[Beowulf] single machine with 500 GB of RAM

Ellis H. Wilson III ellis at cse.psu.edu
Thu Jan 10 09:08:44 PST 2013


On 01/10/13 00:04, Mark Hahn wrote:
>> procs. Within each process the accesses to their "cube" of data were
>> near to completely random.
>
> "completely random" is a bit like von Neumann's "state of sin" ;)
> if they managed to make actually uniform random accesses, they'd have
> discovered a new PRNG, possibly the most conpute-intensive known!

Alright, alright.  Fair enough, not "completely random" or even near to 
it, but damn close enough for a file system guy since things were 
thrashing like a cat in a bath.

> my guess is that apps that claim to be random/seeky often have pretty
> non-uniform patterns. they obviously have a working set,

Some really do start "psuedo-random" (hopefully this avoids getting me 
in trouble) and converge slowly, building a more defined working set as 
they go.  Genetic algorithms come to mind here, and some types of ANNs, 
both of which I was using in my short couple year stint working with 
computational chemists.  Towards the end things pick up nicely because 
all the data stays in cache effectively (short of mutation situations in 
the GA case).

> let's eyeball a typical memory latency at 50 ns, a mediocre disk at 10 ms,
> but the real news here is that completely mundane SSD latency is 130 us.
> 200,000x slower is why thrashing is painful - 2600x slower than ram is
> not something you can ignore, but it's not crazy.
>
> it's a curious coincidence that a farm of Gb servers could provide
> random 4k blocks at a latency similar to the SSD (say 150 us).
> of course, ScaleMP is, abstractly, based on this idea (over IB.)
>
>> IOPs, but is there anywhere a scaling study on them where individual
>> requests latencies are measured and CDF'd?

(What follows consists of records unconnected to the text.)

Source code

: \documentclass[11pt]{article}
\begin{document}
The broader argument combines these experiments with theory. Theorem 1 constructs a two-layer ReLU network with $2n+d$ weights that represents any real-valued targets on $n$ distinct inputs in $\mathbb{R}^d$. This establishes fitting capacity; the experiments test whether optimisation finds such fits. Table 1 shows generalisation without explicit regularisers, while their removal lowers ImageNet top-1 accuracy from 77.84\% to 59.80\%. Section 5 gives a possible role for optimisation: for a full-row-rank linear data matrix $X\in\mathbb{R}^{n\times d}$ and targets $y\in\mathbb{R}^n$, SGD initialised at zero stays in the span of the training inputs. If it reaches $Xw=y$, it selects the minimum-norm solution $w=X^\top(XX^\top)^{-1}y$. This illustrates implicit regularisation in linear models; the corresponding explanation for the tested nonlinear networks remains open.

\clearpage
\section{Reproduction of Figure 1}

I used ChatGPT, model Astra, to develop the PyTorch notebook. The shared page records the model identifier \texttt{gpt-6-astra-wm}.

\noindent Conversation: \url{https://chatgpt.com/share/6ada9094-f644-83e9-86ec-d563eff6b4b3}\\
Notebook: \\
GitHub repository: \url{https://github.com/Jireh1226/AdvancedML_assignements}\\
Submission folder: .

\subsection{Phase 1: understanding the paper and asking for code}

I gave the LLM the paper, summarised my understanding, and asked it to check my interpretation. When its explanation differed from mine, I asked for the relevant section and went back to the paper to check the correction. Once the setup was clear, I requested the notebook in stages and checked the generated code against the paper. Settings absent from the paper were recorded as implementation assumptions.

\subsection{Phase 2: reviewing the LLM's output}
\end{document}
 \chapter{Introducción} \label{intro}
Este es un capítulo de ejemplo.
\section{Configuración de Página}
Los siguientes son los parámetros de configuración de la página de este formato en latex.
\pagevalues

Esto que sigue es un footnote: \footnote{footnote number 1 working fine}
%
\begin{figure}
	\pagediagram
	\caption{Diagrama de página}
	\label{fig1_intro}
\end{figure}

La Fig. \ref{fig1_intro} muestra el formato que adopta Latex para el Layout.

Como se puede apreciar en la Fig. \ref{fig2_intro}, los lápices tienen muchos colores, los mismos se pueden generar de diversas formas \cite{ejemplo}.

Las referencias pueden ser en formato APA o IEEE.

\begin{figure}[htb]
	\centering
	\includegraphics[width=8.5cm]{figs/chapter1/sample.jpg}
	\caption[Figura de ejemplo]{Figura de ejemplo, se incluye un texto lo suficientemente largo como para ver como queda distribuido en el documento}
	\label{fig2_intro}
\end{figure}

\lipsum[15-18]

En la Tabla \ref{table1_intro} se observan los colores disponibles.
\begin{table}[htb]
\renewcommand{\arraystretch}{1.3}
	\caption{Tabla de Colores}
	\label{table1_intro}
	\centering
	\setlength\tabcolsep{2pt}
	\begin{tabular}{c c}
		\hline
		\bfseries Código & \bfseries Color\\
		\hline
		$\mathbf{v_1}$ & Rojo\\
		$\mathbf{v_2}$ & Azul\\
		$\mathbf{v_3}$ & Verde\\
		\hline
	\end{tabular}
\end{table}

That would be really
>
> http://markhahn.ca/ssd.png
> like this? those are random 4k reads, uniformly distributed.

No, we've got a couple of those in the paper I shared with Vincent 
yesterday, but this only looks at distribution of latencies for a single 
drive (right?).  I was referring to a scaling study looking at how a 
basic SATA drive connected directly to the mobo is impacted when you go 
from that to a RAID card in between, and then progressively add more 
SSDs to it.  I would expect the latency to drop and then (in the best 
case) stay flat -- it shouldn't drop if the RAID card is decent nor 
should it rise in RAID0 format, since you are still bound by the latency 
of a single SSD.  This is undoubtedly all hinged on the efficacy of the 
RAID card, but my hunch is that most of these cards aren't built well 
for O(us) response times, but instead, for O(ms) response times like the 
HDDs have they have been serving for ages.

If I stumble on a pile of SSDs and a nice RAID card, I'll report back :D.